Although the political intentionality of such images can be easily deciphered, Bayrle’s approach renews the critical gaze by imposing a distance of a more spatial nature. The actual iconographic content of these works remains hazy to the inattentive observer. One has to scrutinize the cardboard tangles for a moment before the image clearly appears, before the mind uproots a vague recollection of what now seems to be part of a collective memory. The method seems to insist on the deformed reconstruction of the past as a means for questioning the present, and, indeed, perhaps the very key of Bayrle’s modus operandi was to be found jotted down in small letters on the left side of Mountain Climber (Sign for Sun): “I use distortion as an instrument.” Whether this barely visible inscription was left on the piece intentionally or not lingers as a question one prefers to leave unanswered.

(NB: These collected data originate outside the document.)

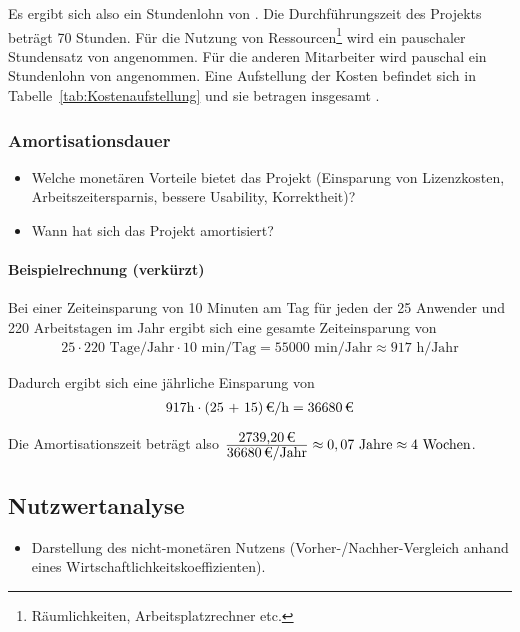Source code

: Es ergibt sich also ein Stundenlohn von . 
Die Durchführungszeit des Projekts beträgt 70 Stunden. Für die Nutzung von Ressourcen\footnote{Räumlichkeiten, Arbeitsplatzrechner etc.} wird 
ein pauschaler Stundensatz von  angenommen. Für die anderen Mitarbeiter wird pauschal ein Stundenlohn von  angenommen. 
Eine Aufstellung der Kosten befindet sich in Tabelle~\ref{tab:Kostenaufstellung} und sie betragen insgesamt .


\subsubsection{Amortisationsdauer}
\label{sec:Amortisationsdauer}
\begin{itemize}
	\item Welche monetären Vorteile bietet das Projekt (\zB Einsparung von Lizenzkosten, Arbeitszeitersparnis, bessere Usability, Korrektheit)?
	\item Wann hat sich das Projekt amortisiert?
\end{itemize}

\paragraph{Beispielrechnung (verkürzt)}
Bei einer Zeiteinsparung von 10 Minuten am Tag für jeden der 25 Anwender und 220 Arbeitstagen im Jahr ergibt sich eine gesamte Zeiteinsparung von 
\begin{eqnarray}
25 \cdot 220 \mbox{ Tage/Jahr} \cdot 10 \mbox{ min/Tag} = 55000 \mbox{ min/Jahr} \approx 917 \mbox{ h/Jahr} 
\end{eqnarray}

Dadurch ergibt sich eine jährliche Einsparung von 
\begin{eqnarray}
917 \mbox{h} \cdot \eur{(25 + 15)}{\mbox{/h}} = \eur{36680}
\end{eqnarray}

Die Amortisationszeit beträgt also $\frac{\eur{2739,20}}{\eur{36680}\mbox{/Jahr}} \approx 0,07 \mbox{ Jahre} \approx 4 \mbox{ Wochen}$.


\subsection{Nutzwertanalyse}
\label{sec:Nutzwertanalyse}
\begin{itemize}
	\item Darstellung des nicht-monetären Nutzens (\zB Vorher-/Nachher-Vergleich anhand eines Wirtschaftlichkeitskoeffizienten). 
\end{itemize}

Miniature plastic cars ride on painted reproductions of medieval music scores in Trinity, Weaving, and Temple (all 2011). But if the toy cars inevitably evoke childhood, the dimension of playfulness is reinforced by the unexpected superimposition of registers, namely the holiness of sacred music in opposition to the triteness of the very symbol of mass production. We look down upon these smaller grey cardboard panels like a bird whose flight path follows the autobahn, and it’s not for nothing that Bayrle often uses this recognizable grey so particular to motorways.

Indeed, the omnipresence of grey in these two first rooms stands in sharp contrast with the colorful and more exuberant space of the last gallery. Nature, pornography, and a diverse range of media (handmade silkscreens, oils on canvas, a book-object, and collages) are certainly signs of Bayrle’s more youthful years, but they too reveal the artist’s signature formal investigations.

Each one of the thirty-two silkscreens on cardboard, hung together on one big wall of the gallery, presented a variation of Bayrle’s graphic technique. Through the repetition of one chosen miniature hand-drawn figure and the deviation of the positioning of some of those figures, a third element arises in relief: a portrait (Knopfmann, 1972), an object (Maggi Flashe, 1980), or an action (Plistch-Platsch, 1973). Again, distortion appears as a tool of disturbance, manifesting, like the peaks of an electrocardiogram, the unpredictable rhythm of living things resolutely resisting the mechanistic logic of serial production.

In this regard, Fuck Canon (1990/92) constitutes both a literal illustration and a mise en abyme of the critical principle that underlies Bayrle’s work. Composed from photographs of a Canon camera, the collage depicts the outline of a couple explicitly acting out the piece’s title injunction.

Equally vivid, the two oil paintings Putzen (1978) and BBC (1980) illustrate a dimension of imperfection and doubt. The hesitant brush strokes of these paintings provided an amplified echo to the distortions of the more manufactured-like works. One would perhaps have appreciated that this encounter had occurred earlier on in the exhibition. Following the implicit calling of the works, intertwining the different formal moments of the artist’s production might have created another way of comprehending Bayrle’s distinctive aesthetic gesture.